Some of Blair's Ministers were kept in the dark about what was going on. The Cabinet didn't discuss all the military options or implications. Our troops were sent in to action without proper preparation or the right kit. Many were killed because of inadequate equipment, such as the lightly-armoured 'Snatch' Land Rovers, which proved utterly useless against roadside bombs.
And after the battle? We left Iraq in a shambles and had no idea of how to turn it around. There was no plan. No idea of what to do next. Boneheaded American administrators simply sacked Iraqi soldiers, police officers and civil servants who had been loyal to Hussein. The result – predictably – was a collapse into anarchy, which Britain was helpless to prevent.
Today Iraq is a living nightmare, a nation sunk in misery, bloodshed and sectarian strife. Atrocities are a daily occurrence. Last weekend, for example, 200 people were killed in Baghdad, which Isis claimed responsibility for. There are so many such killings that only the most horrrifying of them are reported in the Western press.
Yes, it is true that there was appalling slaughter in Iraq long before Britain and America invaded.
As long ago as 1991, the Shia Muslim majority in Iraq rose up against Hussein's brutal regime, only to be butchered by the Sunni-majority Republican Guard.
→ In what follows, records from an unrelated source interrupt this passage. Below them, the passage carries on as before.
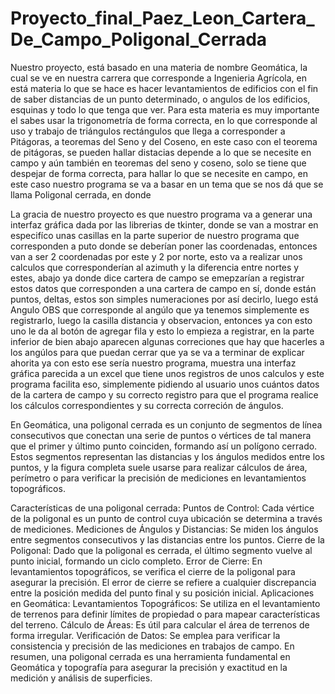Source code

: # Proyecto_final_Paez_Leon_Cartera_De_Campo_Poligonal_Cerrada

Nuestro proyecto, está basado en una materia de nombre Geomática, la cual se ve en nuestra carrera que corresponde a Ingenieria Agrícola, en está materia lo que se hace
es hacer levantamientos de edificios con el fin de saber distancias de un punto determinado, o angulos de los edificios, esquinas y todo lo que tenga que ver.
Para esta materia es muy importante el sabes usar la trigonometría de forma correcta, en lo que corresponde al uso y trabajo de triángulos rectángulos que llega a corresponder a Pitágoras, a teoremas del Seno y del Coseno, en este caso con el teorema de pitágoras, se pueden hallar distacias depende a lo que se necesite en campo y aún también en teoremas del seno y coseno, solo se tiene que despejar de forma correcta, para hallar lo que se necesite en campo, en este caso nuestro programa se va a basar en un tema que se nos dá que se llama Poligonal cerrada, en donde 




La gracia de nuestro proyecto es que nuestro programa va a generar una interfaz gráfica dada por las librerias de tkinter, donde se van a mostrar en especifíco unas casillas en la parte superior de nuestro programa que corresponden a puto donde se deberían poner las coordenadas, entonces van a ser 2 coordenadas por este y 2 por norte, esto va a realizar unos calculos que corresponderían al azimuth y la diferencia entre nortes y estes, abajo ya donde dice cartera de campo se emepzarían a registrar estos datos que corresponden a una cartera de campo en sí, donde están puntos, deltas, estos son simples numeraciones por así decirlo, luego está Angulo OBS que corresponde al angúlo que ya tenemos simplemente es registrarlo, luego la casilla distancia y observacion, entonces ya con esto uno le da al botón de agregar fila y esto lo empieza a registrar, en la parte inferior de bien abajo aparecen algunas correciones que hay que hacerles a los angúlos para que puedan cerrar que ya se va a terminar de explicar ahorita ya con esto ese sería nuestro programa, muestra una interfaz gráfica parecida a un excel que tiene unos registros de unos calculos y este programa facilita eso, simplemente pidiendo al usuario unos cuántos datos de la cartera de campo y su correcto registro para que el programa realice los cálculos correspondientes y su correcta correción de ángulos.

En Geomática, una poligonal cerrada es un conjunto de segmentos de línea consecutivos que conectan una serie de puntos o vértices de tal manera que el primer y último punto coinciden, formando así un polígono cerrado. Estos segmentos representan las distancias y los ángulos medidos entre los puntos, y la figura completa suele usarse para realizar cálculos de área, perímetro o para verificar la precisión de mediciones en levantamientos topográficos.

Características de una poligonal cerrada:
Puntos de Control: Cada vértice de la poligonal es un punto de control cuya ubicación se determina a través de mediciones.
Mediciones de Ángulos y Distancias: Se miden los ángulos entre segmentos consecutivos y las distancias entre los puntos.
Cierre de la Poligonal: Dado que la poligonal es cerrada, el último segmento vuelve al punto inicial, formando un ciclo completo.
Error de Cierre: En levantamientos topográficos, se verifica el cierre de la poligonal para asegurar la precisión. El error de cierre se refiere a cualquier discrepancia entre la posición medida del punto final y su posición inicial.
Aplicaciones en Geomática:
Levantamientos Topográficos: Se utiliza en el levantamiento de terrenos para definir límites de propiedad o para mapear características del terreno.
Cálculo de Áreas: Es útil para calcular el área de terrenos de forma irregular.
Verificación de Datos: Se emplea para verificar la consistencia y precisión de las mediciones en trabajos de campo.
En resumen, una poligonal cerrada es una herramienta fundamental en Geomática y topografía para asegurar la precisión y exactitud en la medición y análisis de superficies.

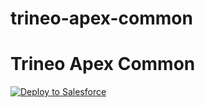 # trineo-apex-common

Trineo Apex Common
==========================

<a href="https://githubsfdeploy.herokuapp.com?owner=loganm&repo=trineo-apex-common">
  <img alt="Deploy to Salesforce" src="https://raw.githubusercontent.com/afawcett/githubsfdeploy/master/src/main/webapp/resources/img/deploy.png">
</a>
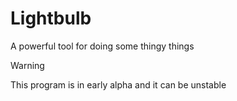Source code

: # Lightbulb
A powerful tool for doing some thingy things

> [!WARNING]
> This program is in early alpha and it can be unstable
The Shia Marsh Arabs in particular, suffered a near genocide. So in fairness we shouldn't blame today's sectarian violence solely on Blair.
But it's hard to forgive him for not understanding that rash action in Iraq would make a bad situation worse. It's hard to forgive him for sending British troops into action more often than any other prime minister, while at the same time scrimping on military spending. And it's hard to forgive a policy that has squandered so many lives and increased the threat of terrorism.
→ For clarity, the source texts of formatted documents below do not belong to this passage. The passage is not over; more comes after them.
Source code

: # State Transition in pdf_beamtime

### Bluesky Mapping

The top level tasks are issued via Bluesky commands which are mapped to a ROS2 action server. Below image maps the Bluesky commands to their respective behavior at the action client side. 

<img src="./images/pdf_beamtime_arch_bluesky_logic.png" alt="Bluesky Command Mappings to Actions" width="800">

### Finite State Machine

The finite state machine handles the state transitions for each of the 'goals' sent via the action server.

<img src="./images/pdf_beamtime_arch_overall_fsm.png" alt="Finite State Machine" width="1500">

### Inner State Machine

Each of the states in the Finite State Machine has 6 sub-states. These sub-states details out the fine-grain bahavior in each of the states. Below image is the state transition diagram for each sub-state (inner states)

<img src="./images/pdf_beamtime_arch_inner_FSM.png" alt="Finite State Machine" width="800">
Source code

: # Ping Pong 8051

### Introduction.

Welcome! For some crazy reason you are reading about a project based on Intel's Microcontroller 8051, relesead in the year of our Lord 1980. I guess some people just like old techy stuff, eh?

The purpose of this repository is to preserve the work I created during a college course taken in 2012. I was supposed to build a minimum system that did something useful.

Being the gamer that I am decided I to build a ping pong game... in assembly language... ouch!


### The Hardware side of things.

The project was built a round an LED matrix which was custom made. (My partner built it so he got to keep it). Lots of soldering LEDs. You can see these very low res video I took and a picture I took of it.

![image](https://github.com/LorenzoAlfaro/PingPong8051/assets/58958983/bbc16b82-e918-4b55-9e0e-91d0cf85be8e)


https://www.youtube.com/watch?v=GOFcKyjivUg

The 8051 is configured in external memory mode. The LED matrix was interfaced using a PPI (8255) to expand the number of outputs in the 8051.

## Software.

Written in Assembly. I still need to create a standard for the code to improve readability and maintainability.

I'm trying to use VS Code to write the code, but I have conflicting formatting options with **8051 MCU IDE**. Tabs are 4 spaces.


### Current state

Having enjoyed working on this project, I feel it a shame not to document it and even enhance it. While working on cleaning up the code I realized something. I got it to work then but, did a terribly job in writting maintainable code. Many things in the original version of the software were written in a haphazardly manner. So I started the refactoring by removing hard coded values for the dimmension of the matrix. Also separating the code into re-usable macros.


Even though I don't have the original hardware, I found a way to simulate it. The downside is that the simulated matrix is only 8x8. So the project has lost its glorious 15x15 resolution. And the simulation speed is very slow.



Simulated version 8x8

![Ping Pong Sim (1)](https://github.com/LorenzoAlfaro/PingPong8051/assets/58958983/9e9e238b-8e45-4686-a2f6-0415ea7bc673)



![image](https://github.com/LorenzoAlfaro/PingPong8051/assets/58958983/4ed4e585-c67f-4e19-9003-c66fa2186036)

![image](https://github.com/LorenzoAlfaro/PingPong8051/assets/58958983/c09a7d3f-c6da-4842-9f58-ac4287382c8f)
So should he be prosecuted as a war criminal? The International Criminal Court has already ruled out any action, so that option can almost certainly be discounted. What happens next may depend on the families who have lost sons or daughters because of his policies. Time will tell whether any of them take legal action against him, and whether such action is successful
But whatever happens, let's not pretend that Tony Blair is the only culprit. This sorry episode exposes a serious malaise at the very heart of our political system, something that should concern us all.
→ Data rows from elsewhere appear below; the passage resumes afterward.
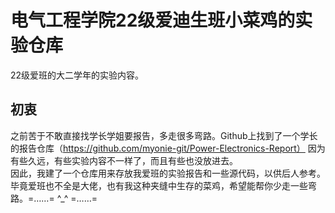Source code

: # 电气工程学院22级爱迪生班小菜鸡的实验仓库
22级爱班的大二学年的实验内容。
## 初衷
之前苦于不敢直接找学长学姐要报告，多走很多弯路。Github上找到了一个学长的报告仓库（https://github.com/myonie-git/Power-Electronics-Report）  因为有些久远，有些实验内容不一样了，而且有些也没放进去。  
因此，我建了一个仓库用来存放我爱班的实验报告和一些源代码，以供后人参考。毕竟爱班也不全是大佬，也有我这种夹缝中生存的菜鸡，希望能帮你少走一些弯路。=……=  ^_^  =……=

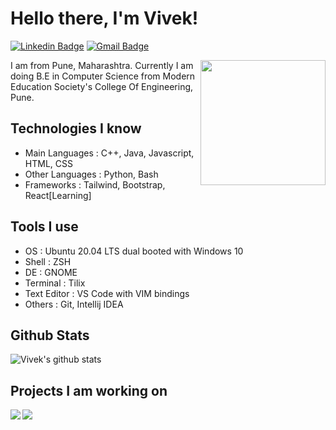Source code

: <h1>Hello there, I'm Vivek!</h1>

[![Linkedin Badge](https://img.shields.io/badge/-LinkedIn-blue?style=flat-square&logo=Linkedin&logoColor=white&link=https://www.linkedin.com/in/seong-yun-byeon-8183a8113/)](https://www.linkedin.com/in/vivekalhat)
[![Gmail Badge](https://img.shields.io/badge/Gmail-d14836?style=flat-square&logo=Gmail&logoColor=white&link=mailto:vivekalhat14@gmail.com)](mailto:vivekalhat14@gmail.com)

<img align='right' src='https://media2.giphy.com/media/du3J3cXyzhj75IOgvA/giphy.gif' width='200"'>

I am from Pune, Maharashtra. Currently I am doing B.E in Computer Science from Modern Education Society's College Of Engineering, Pune.

## Technologies I know

- Main Languages : C++, Java, Javascript, HTML, CSS
- Other Languages : Python, Bash
- Frameworks : Tailwind, Bootstrap, React[Learning]

## Tools I use

- OS : Ubuntu 20.04 LTS dual booted with Windows 10
- Shell : ZSH
- DE : GNOME
- Terminal : Tilix
- Text Editor : VS Code with VIM bindings
- Others : Git, Intellij IDEA

## Github Stats

![Vivek's github stats](https://github-readme-stats.vercel.app/api?username=VivekAlhat&hide=["stars"]&show_icons=true&title_color=fff&icon_color=79ff97&text_color=9f9f9f&bg_color=151515)


## Projects I am working on

<a href="https://github.com/VivekAlhat/Git-Colorizer">
  <img align="left" src="https://github-readme-stats.vercel.app/api/pin/?username=VivekAlhat&repo=Git-Colorizer" />
</a>
<a href="https://github.com/VivekAlhat/massacre">
  <img align="left" src="https://github-readme-stats.vercel.app/api/pin/?username=VivekAlhat&repo=massacre" />
</a>
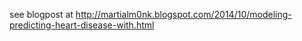 see blogpost at http://martialm0nk.blogspot.com/2014/10/modeling-predicting-heart-disease-with.html
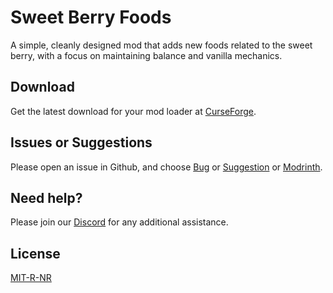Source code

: # Sweet Berry Foods

A simple, cleanly designed mod that adds new foods related to the sweet berry, with a focus on maintaining balance and vanilla mechanics.

## Download

Get the latest download for your mod loader at [CurseForge](https://www.curseforge.com/minecraft/mc-mods/sweet-berry-foods-fabric-forge).

## Issues or Suggestions

Please open an issue in Github, and choose [Bug](https://github.com/purejosh/sweetberryfoods/issues) or [Suggestion](https://github.com/purejosh/sweetberryfoods/issues) or [Modrinth](https://modrinth.com/mod/sweet-berry-foods).

## Need help? 

Please join our [Discord](https://discord.com/invite/X6AsDnqex6) for any additional assistance.

## License
[MIT-R-NR](https://github.com/purejosh/sweetberryfoods/blob/master/LICENSE)
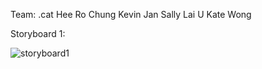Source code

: Team: .cat
Hee Ro Chung
Kevin Jan
Sally Lai U
Kate Wong

Storyboard 1:

![storyboard1](storyboard1.jpg)
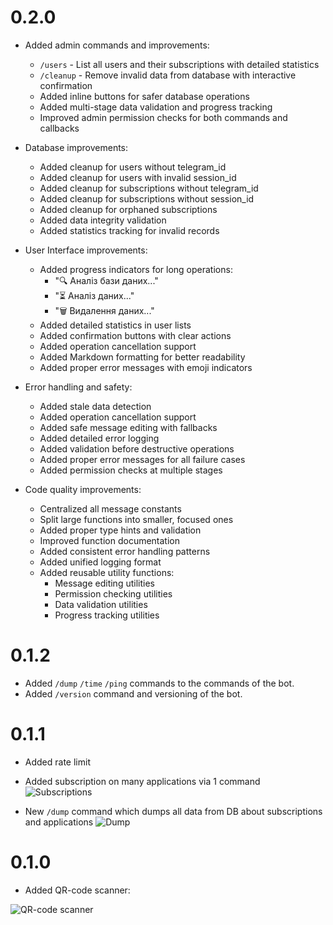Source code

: # 0.2.0
- Added admin commands and improvements:
  - `/users` - List all users and their subscriptions with detailed statistics
  - `/cleanup` - Remove invalid data from database with interactive confirmation
  - Added inline buttons for safer database operations
  - Added multi-stage data validation and progress tracking
  - Improved admin permission checks for both commands and callbacks

- Database improvements:
  - Added cleanup for users without telegram_id
  - Added cleanup for users with invalid session_id
  - Added cleanup for subscriptions without telegram_id
  - Added cleanup for subscriptions without session_id
  - Added cleanup for orphaned subscriptions
  - Added data integrity validation
  - Added statistics tracking for invalid records

- User Interface improvements:
  - Added progress indicators for long operations:
    - "🔍 Аналіз бази даних..."
    - "⏳ Аналіз даних..."
    - "🗑 Видалення даних..."
  - Added detailed statistics in user lists
  - Added confirmation buttons with clear actions
  - Added operation cancellation support
  - Added Markdown formatting for better readability
  - Added proper error messages with emoji indicators

- Error handling and safety:
  - Added stale data detection
  - Added operation cancellation support
  - Added safe message editing with fallbacks
  - Added detailed error logging
  - Added validation before destructive operations
  - Added proper error messages for all failure cases
  - Added permission checks at multiple stages

- Code quality improvements:
  - Centralized all message constants
  - Split large functions into smaller, focused ones
  - Added proper type hints and validation
  - Improved function documentation
  - Added consistent error handling patterns
  - Added unified logging format
  - Added reusable utility functions:
    - Message editing utilities
    - Permission checking utilities
    - Data validation utilities
    - Progress tracking utilities

# 0.1.2
- Added `/dump` `/time` `/ping` commands to the commands of the bot.
- Added `/version` command and versioning of the bot.
# 0.1.1
- Added rate limit
- Added subscription on many applications via 1 command
![Subscriptions](assets/many_subs.gif)

- New `/dump` command which dumps all data from DB about subscriptions and applications
![Dump](assets/dump.gif)

# 0.1.0
- Added QR-code scanner:

![QR-code scanner](assets/qr_scanner.gif)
Consider how easily Blair could get away with his habit of 'sofa government', in which crucial decisions could be made informally by a few ministers and their cronies, with no proper record-keeping and with other members of the government kept out of the loop. There couldn't be a better way of ensuring rotten decisions.
So how did most members of the government react when they discovered what Blair was up to? With tame feebleness, that's how. The late Robin Cook, to his great credit, resigned as foreign secretary, as eventually did Overseas Development Minister Clare Short. The others just kept their heads down.
Members of the security services were even more obliging. They co-operated in the production of dodgy dossiers and said nothing while Blair exaggerated the intelligence on Hussein's non-existent weaponry.
The civil servants? They said nothing either, with the honourable exception of Elisabeth Wilmshurst who resigned as a Foreign Office lawyer because of her doubts over the legality of the war.
And Parliament? Not only did MPs fail to hold Blair properly to account, but most of them took part in the most demeaning spectacle I've ever witnessed in the House of Commons.
On the day he left office as prime minister, politicians on both sides rose to their feet to applaud him, clapping him to the echo, as though they hadn't been misled, as though the war hadn't happened, as though the dead and wounded of Iraq no longer mattered.
So have we really learned the lessons of Iraq?
Leading the applause on the Tory side on that occasion was none other than David Cameron, a man who would one day topple another dictatorship in the Middle East, without considering the consequences. Libya is today a failed state and a haven for Isis.
So no. In spite of everything, I'm not sure we've learned any lessons at all.